In this case, investing your extra savings may pay off more in the long run — but this decision has risk. Even if your expected return is much higher than your loan's interest rate, this return on your investment is not guaranteed and subject to market risks in the near-term. But the money you'll save by avoiding extra loan interest is guaranteed. So the conservative option is to start investing once you're free and clear of obligations like student debt — and we think that's the smart thing to do.

Saving in high-yield accounts

While investing does come with short-term risk, it's not your only option for earning a return on savings. These days interest rates on high-yield savings accounts can reach close to 2% — sometimes more! In some cases, this might mean your returns from a savings account could be equal to the interest rate on your loan. If you have yet to build up an emergency fund, you might consider diverting extra cash into a high-yield savings account over paying more (above the monthly principal and interest owed) towards your loan payment. Learn more here →

Paying down student debt faster

If you've decided to aggressively pay down your student debt, understand that these loans are amortized. This means that in the early stages of repayment, your monthly payment is more heavily weighted towards paying the interest owed rather than repaying the principal balance.

Refers to paying off debt over time in regular installments of interest and principal sufficient to repay the loan in full by maturity. The initial size of a loan.

To accelerate your student loan pay-off, you'll need to make make extra monthly payments to reduce your principal balance. However, lenders are required to apply extra payments first to the interest that is owed rather than the principal balance. So be sure to research your specific loan to make sure that any extra payments you make will be applied to the principal. If you can't make that change easily on your lender's website, you can contact them with instructions about how to apply your extra payments (the Consumer Financial Protection Bureau has created this template letter to use).

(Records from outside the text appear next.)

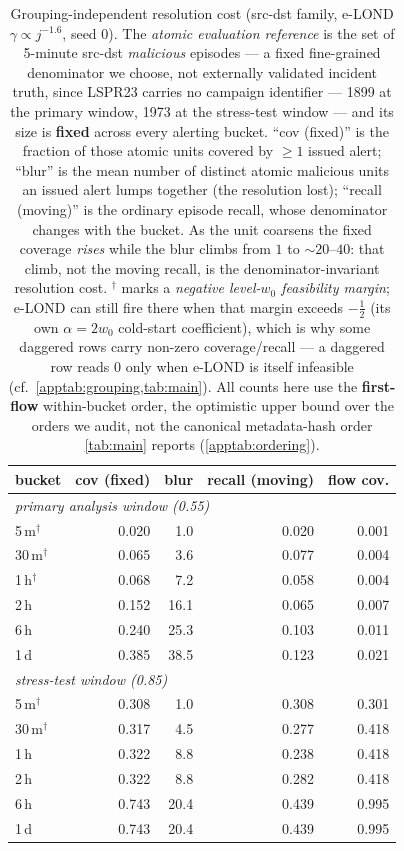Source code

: \begin{table}[t]
\centering
\caption{Grouping-independent resolution cost (src-dst family, e-LOND $\gamma\propto j^{-1.6}$,
seed 0). The \emph{atomic evaluation reference} is the set of 5-minute src-dst \emph{malicious}
episodes --- a fixed fine-grained denominator we choose, not externally validated incident truth, since
LSPR23 carries no campaign identifier ---
1899 at the primary window, 1973 at the
stress-test window --- and its size is \textbf{fixed} across every alerting bucket. ``cov (fixed)''
is the fraction of those atomic units covered by $\ge\!1$ issued alert; ``blur'' is the mean number
of distinct atomic malicious units an issued alert lumps together (the resolution lost); ``recall
(moving)'' is the ordinary episode recall, whose denominator changes with the bucket. As the unit
coarsens the fixed coverage \emph{rises} while the blur climbs from $1$ to $\sim\!20$--$40$: that
climb, not the moving recall, is the denominator-invariant resolution cost. $^{\dagger}$ marks a
\emph{negative level-$w_0$ feasibility margin}; e-LOND can still fire there when that margin exceeds
$-\tfrac12$ (its own $\alpha=2w_0$ cold-start coefficient), which is why some daggered rows carry
non-zero coverage/recall --- a daggered row reads $0$ only when e-LOND is itself infeasible
(cf.\ \cref{apptab:grouping,tab:main}). All counts here use the \textbf{first-flow} within-bucket order, the optimistic upper bound over the orders we audit, not the canonical metadata-hash order \cref{tab:main} reports (\cref{apptab:ordering}).}
\label{apptab:w7coverage}
\begin{tabular}{lrrrr}
\toprule
bucket & cov (fixed) & blur & recall (moving) & flow cov. \\
\midrule
\multicolumn{5}{l}{\emph{primary analysis window (0.55)}} \\
5\,m$^{\dagger}$ & 0.020 & 1.0 & 0.020 & 0.001 \\
30\,m$^{\dagger}$ & 0.065 & 3.6 & 0.077 & 0.004 \\
1\,h$^{\dagger}$ & 0.068 & 7.2 & 0.058 & 0.004 \\
2\,h & 0.152 & 16.1 & 0.065 & 0.007 \\
6\,h & 0.240 & 25.3 & 0.103 & 0.011 \\
1\,d & 0.385 & 38.5 & 0.123 & 0.021 \\
\midrule
\multicolumn{5}{l}{\emph{stress-test window (0.85)}} \\
5\,m$^{\dagger}$ & 0.308 & 1.0 & 0.308 & 0.301 \\
30\,m$^{\dagger}$ & 0.317 & 4.5 & 0.277 & 0.418 \\
1\,h & 0.322 & 8.8 & 0.238 & 0.418 \\
2\,h & 0.322 & 8.8 & 0.282 & 0.418 \\
6\,h & 0.743 & 20.4 & 0.439 & 0.995 \\
1\,d & 0.743 & 20.4 & 0.439 & 0.995 \\
\bottomrule
\end{tabular}
\end{table}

Consider refinancing your loans

Refinancing your loans can reduce your interest rate and shorten the time it takes to pay off the debt, which can translate to significant savings for you. Many people are familiar with refinancing in the context of mortgages, but it has become a more common practice for those with high-interest student loans as well.

If you're evaluating refinancing student loans

Consider more than just the interest rate. If you want to refinance Federal student loans, you may be sacrificing some important benefits, like income-based repayment or the Public Service Loan Forgiveness program.

The financial impact of refinancing will depend on your interest rate, total principal balance and loan term. The example below shows how someone can save $1,471 by reducing their interest rate by just 0.71%.

So depending on the size of your loan and your current interest rate, refinancing your student loans could lead to meaningful total savings over the life of your loan.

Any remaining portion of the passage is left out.